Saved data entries
::::

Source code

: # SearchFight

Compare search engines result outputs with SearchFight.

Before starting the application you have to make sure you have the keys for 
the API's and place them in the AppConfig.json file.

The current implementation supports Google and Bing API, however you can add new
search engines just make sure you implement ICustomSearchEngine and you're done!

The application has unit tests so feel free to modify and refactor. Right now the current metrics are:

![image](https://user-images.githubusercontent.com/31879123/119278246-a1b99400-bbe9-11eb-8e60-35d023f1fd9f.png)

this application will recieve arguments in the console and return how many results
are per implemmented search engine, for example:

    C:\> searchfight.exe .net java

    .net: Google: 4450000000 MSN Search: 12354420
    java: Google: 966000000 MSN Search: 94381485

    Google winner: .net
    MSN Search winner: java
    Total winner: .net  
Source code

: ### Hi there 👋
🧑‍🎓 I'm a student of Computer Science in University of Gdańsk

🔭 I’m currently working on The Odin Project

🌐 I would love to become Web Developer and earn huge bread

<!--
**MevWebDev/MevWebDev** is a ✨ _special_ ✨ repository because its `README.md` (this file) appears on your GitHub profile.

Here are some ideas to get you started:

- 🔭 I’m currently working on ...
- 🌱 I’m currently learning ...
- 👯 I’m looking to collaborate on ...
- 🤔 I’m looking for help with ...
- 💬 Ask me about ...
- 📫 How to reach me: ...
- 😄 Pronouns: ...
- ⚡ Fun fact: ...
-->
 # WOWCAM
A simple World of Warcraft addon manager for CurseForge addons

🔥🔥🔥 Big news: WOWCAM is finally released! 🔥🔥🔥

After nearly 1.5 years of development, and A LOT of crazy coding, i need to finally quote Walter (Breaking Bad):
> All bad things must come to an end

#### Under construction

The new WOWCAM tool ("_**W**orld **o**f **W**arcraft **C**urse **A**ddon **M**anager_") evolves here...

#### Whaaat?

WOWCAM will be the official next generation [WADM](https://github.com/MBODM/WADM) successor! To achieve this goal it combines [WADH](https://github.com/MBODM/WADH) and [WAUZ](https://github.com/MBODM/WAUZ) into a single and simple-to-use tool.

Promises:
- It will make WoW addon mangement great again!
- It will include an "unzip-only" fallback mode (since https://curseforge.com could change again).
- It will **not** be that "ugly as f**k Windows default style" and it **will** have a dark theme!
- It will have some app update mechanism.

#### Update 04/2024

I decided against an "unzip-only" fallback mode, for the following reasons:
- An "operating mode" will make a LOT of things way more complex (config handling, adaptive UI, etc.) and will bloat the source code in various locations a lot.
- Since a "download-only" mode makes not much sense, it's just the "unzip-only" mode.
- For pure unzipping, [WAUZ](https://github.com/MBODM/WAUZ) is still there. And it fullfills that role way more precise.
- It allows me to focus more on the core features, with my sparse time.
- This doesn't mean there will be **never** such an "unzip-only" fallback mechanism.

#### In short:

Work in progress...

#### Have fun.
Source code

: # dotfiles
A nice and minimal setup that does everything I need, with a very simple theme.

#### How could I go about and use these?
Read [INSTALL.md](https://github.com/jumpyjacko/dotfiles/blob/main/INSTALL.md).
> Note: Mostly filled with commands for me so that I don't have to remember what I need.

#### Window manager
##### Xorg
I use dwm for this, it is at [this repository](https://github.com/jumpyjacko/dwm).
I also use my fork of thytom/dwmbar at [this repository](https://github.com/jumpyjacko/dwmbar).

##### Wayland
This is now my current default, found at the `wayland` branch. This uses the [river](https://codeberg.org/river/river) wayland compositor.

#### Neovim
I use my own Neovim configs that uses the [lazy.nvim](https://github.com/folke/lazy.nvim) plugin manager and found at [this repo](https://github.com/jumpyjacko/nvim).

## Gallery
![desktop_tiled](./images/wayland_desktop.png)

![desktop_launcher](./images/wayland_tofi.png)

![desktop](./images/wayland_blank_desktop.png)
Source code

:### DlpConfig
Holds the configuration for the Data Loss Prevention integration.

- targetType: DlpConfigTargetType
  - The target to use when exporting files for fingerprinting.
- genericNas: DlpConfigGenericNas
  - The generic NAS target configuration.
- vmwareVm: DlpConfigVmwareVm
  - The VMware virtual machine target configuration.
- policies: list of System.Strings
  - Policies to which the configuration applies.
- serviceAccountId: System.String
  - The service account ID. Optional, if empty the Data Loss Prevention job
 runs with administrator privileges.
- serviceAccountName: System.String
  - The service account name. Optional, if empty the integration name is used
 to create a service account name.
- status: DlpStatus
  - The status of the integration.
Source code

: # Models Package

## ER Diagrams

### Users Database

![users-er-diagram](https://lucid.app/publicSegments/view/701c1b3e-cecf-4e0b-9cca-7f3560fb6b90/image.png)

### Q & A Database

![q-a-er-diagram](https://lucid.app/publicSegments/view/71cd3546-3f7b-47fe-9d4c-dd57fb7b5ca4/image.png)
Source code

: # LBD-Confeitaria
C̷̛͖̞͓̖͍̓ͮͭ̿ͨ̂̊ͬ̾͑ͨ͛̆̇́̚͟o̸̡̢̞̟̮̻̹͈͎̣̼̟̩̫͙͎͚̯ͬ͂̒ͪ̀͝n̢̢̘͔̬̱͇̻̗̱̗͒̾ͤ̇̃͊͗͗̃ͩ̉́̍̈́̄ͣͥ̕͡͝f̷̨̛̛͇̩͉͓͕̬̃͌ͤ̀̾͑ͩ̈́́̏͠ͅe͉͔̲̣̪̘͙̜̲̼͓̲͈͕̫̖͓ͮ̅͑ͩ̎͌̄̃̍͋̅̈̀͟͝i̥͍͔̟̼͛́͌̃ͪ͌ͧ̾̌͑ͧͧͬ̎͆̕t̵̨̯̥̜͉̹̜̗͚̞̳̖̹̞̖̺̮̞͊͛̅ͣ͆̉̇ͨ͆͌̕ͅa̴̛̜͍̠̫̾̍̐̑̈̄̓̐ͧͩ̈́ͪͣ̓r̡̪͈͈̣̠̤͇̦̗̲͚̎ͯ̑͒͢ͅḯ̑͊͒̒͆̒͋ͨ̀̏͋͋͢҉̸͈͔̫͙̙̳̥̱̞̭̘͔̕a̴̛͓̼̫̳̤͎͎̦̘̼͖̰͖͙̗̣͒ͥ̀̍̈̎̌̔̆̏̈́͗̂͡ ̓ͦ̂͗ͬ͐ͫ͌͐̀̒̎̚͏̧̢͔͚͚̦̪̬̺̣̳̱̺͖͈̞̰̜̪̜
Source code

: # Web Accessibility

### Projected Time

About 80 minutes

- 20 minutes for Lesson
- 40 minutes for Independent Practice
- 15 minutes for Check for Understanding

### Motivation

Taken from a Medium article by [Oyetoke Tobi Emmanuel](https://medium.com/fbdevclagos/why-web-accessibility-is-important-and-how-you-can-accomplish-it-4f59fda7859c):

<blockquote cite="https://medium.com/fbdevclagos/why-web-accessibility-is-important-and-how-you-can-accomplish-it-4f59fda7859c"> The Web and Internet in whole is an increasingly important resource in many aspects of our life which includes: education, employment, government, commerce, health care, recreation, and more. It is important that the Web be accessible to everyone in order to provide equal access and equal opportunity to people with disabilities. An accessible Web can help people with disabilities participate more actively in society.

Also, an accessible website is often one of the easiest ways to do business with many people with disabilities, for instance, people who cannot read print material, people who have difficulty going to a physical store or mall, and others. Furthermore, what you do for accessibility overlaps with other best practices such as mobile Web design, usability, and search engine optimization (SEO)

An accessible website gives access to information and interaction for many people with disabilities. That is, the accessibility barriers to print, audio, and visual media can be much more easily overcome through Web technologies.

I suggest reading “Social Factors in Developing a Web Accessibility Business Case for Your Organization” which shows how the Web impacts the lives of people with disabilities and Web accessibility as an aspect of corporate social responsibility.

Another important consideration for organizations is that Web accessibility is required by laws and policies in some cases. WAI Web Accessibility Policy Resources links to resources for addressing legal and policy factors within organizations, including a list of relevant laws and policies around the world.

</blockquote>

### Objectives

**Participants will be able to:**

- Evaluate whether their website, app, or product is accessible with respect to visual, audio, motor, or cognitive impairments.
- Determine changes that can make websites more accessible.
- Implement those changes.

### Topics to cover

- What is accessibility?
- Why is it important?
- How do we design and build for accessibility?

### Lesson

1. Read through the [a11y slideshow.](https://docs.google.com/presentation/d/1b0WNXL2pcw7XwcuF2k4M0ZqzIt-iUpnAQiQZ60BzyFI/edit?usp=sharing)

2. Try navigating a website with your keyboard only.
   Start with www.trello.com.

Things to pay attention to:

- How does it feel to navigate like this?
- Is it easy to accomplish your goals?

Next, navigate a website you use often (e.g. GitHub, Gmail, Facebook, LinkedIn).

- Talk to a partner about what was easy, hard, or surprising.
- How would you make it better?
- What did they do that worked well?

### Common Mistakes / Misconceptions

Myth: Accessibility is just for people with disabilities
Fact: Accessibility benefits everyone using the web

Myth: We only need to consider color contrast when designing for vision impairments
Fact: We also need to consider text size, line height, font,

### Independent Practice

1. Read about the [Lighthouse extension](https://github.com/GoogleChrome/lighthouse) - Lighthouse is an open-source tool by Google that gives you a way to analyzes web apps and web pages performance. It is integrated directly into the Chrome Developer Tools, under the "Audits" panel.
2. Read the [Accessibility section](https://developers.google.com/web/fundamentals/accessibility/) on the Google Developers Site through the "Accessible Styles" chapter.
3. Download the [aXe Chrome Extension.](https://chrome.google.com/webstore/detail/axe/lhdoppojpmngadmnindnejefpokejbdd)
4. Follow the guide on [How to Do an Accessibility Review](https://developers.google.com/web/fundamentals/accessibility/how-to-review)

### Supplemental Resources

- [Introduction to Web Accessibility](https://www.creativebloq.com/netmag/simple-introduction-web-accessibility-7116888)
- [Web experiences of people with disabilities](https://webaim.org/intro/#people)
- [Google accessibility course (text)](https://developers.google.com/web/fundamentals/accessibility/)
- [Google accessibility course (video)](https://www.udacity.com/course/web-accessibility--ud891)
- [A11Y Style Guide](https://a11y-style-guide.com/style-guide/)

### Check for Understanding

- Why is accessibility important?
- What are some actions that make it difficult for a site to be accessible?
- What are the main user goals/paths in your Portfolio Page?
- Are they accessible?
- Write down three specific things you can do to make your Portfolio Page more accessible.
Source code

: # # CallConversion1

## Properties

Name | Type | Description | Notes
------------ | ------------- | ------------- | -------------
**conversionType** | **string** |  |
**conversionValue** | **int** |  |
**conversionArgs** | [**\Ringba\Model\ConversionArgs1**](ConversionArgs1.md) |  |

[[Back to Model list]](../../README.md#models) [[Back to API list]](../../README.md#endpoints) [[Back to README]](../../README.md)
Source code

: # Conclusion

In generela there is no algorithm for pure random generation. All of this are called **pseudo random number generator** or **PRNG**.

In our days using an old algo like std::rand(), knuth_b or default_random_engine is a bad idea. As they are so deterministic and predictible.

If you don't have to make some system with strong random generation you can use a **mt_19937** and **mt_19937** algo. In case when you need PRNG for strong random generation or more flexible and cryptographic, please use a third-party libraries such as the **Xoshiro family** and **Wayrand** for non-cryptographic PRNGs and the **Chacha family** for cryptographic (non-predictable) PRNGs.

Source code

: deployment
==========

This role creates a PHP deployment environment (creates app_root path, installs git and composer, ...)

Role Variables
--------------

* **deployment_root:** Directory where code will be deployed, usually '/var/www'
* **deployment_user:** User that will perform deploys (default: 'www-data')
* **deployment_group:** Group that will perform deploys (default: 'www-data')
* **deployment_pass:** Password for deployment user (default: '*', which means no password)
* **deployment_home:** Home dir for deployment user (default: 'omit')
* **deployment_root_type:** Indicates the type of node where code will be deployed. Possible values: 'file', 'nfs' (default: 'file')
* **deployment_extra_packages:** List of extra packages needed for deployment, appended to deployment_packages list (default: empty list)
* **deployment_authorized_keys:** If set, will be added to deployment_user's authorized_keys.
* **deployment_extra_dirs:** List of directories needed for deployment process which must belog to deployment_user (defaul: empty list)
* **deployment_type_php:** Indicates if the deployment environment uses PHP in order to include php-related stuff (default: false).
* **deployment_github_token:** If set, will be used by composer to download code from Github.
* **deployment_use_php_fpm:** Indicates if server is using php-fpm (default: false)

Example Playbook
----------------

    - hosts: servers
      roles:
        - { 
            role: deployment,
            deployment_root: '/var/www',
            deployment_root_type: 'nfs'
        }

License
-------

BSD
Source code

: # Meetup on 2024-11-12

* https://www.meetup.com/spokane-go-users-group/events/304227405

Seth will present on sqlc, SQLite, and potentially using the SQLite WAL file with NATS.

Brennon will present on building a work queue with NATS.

::::

BRIEF :: All that is wanted is the run of lines from the start of the data through the line containing "the API's and", copied word for word.

ANSWER SPACE ::
Source code

: # SearchFight

Compare search engines result outputs with SearchFight.

Before starting the application you have to make sure you have the keys for 
the API's and place them in the AppConfig.json file.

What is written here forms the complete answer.